╔══

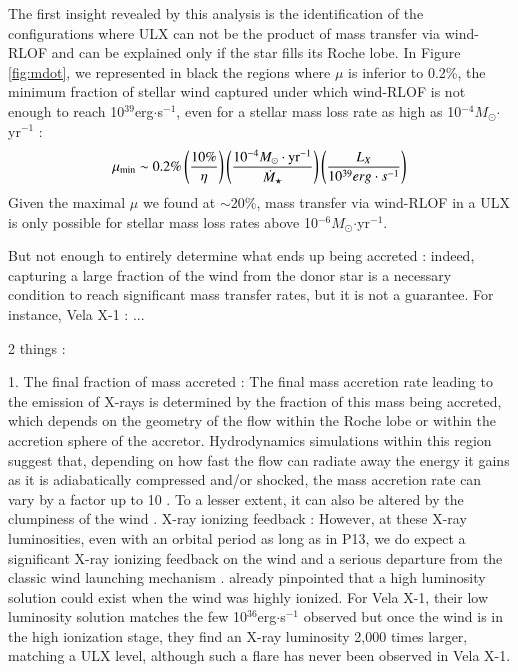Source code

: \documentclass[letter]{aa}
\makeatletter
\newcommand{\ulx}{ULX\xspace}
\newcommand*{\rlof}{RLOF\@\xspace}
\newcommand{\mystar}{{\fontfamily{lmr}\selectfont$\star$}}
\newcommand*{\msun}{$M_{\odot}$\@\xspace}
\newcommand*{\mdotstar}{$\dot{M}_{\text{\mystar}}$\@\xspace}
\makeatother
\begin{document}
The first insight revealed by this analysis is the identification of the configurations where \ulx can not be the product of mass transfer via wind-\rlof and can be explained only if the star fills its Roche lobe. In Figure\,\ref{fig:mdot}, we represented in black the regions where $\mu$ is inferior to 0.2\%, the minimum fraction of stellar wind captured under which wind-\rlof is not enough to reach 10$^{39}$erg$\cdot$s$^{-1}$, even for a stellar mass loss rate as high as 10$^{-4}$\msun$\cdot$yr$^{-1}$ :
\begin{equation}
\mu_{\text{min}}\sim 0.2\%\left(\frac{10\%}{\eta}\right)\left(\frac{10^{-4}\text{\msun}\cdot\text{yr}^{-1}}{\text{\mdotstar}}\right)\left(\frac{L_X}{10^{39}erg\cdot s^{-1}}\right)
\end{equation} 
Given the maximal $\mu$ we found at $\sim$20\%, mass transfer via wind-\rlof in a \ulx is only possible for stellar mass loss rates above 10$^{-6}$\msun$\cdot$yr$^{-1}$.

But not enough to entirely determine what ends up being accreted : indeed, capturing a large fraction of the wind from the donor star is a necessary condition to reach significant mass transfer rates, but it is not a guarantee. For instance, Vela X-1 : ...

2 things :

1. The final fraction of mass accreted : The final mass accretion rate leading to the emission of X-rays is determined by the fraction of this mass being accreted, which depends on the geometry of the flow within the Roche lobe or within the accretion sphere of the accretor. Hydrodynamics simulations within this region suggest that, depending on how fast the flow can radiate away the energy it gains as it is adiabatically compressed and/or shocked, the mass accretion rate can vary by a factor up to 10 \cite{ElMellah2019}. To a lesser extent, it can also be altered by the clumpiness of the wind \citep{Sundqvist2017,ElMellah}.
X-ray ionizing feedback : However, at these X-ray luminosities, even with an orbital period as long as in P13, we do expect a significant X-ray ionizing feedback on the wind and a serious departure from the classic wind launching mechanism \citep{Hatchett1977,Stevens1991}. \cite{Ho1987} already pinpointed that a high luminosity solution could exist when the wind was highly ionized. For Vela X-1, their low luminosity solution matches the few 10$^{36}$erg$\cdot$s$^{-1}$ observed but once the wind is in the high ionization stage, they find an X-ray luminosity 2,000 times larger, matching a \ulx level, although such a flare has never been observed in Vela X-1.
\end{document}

╚══
╔══

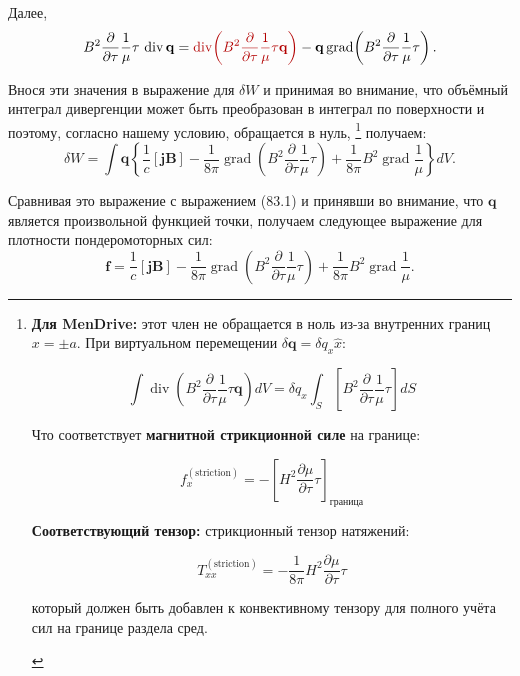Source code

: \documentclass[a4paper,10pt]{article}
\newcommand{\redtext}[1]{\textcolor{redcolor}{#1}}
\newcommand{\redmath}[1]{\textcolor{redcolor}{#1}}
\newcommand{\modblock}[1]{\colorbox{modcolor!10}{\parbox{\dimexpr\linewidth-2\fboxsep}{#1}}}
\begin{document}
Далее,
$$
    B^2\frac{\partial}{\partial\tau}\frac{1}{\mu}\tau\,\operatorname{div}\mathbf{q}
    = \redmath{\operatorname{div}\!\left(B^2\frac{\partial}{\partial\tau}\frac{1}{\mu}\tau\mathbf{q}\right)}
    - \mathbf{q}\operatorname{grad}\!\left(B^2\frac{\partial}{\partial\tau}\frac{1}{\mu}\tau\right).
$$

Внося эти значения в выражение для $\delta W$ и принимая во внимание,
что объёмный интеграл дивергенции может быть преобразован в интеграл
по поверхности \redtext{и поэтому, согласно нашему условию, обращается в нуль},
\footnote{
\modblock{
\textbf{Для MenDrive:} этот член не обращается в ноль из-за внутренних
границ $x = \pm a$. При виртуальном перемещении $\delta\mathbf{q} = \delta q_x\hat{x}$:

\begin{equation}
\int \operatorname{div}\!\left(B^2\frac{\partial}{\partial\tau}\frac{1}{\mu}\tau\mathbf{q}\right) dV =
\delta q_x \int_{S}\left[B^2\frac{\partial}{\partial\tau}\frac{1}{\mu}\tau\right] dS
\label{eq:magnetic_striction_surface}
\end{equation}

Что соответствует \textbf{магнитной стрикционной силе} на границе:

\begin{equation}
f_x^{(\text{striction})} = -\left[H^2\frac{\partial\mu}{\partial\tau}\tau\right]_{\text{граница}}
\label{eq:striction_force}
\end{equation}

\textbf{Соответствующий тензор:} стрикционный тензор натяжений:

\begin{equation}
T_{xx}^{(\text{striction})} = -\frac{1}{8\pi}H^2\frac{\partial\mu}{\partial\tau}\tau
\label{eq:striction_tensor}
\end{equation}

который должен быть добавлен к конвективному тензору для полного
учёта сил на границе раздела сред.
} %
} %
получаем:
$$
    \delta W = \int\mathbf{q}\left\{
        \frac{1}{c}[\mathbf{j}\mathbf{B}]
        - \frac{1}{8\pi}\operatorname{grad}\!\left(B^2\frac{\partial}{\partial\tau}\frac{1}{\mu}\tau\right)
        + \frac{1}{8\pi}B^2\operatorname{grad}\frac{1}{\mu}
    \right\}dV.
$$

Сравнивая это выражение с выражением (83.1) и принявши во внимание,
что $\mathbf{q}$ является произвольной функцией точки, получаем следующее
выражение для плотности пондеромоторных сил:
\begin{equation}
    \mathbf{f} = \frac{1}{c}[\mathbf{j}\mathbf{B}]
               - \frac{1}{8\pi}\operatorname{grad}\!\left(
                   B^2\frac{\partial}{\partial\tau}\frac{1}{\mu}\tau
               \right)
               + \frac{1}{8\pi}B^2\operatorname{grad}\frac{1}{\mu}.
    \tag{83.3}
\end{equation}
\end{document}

╚══

### [EXERCISE DIRECTIONS]
Copy each line above that contains the string "label".

### [RESULT]
\label{eq:magnetic_striction_surface}
\label{eq:striction_force}
\label{eq:striction_tensor}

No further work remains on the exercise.